AIM OF THE EXERCISE: From the entries below, copy out every line with "this" in it.

PROVIDED DATA:
────────

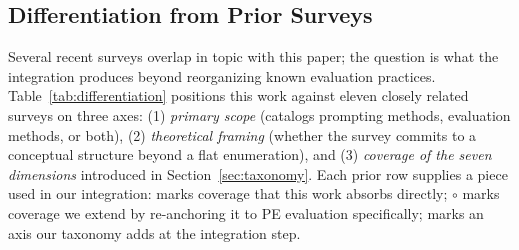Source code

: \documentclass[acmsmall, nonacm, screen]{acmart}
\begin{document}
\subsection{Differentiation from Prior Surveys}
\label{subsec:differentiation}

Several recent surveys overlap in topic with this paper; the
question is what the integration produces beyond reorganizing known
evaluation practices. Table~\ref{tab:differentiation} positions this
work against eleven closely related surveys on three axes: (1)
\textit{primary scope} (catalogs prompting methods, evaluation
methods, or both), (2) \textit{theoretical framing} (whether the
survey commits to a conceptual structure beyond a flat enumeration),
and (3) \textit{coverage of the seven dimensions} introduced in
Section~\ref{sec:taxonomy}. Each prior row supplies a piece used in
our integration: \checkmark{} marks coverage that this work absorbs
directly; $\circ$ marks coverage we extend by re-anchoring it to
PE evaluation specifically; \textendash{} marks an axis our taxonomy
adds at the integration step.
\end{document}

────────

YOUR RESPONSE:
Several recent surveys overlap in topic with this paper; the
evaluation practices. Table~\ref{tab:differentiation} positions this
our integration: \checkmark{} marks coverage that this work absorbs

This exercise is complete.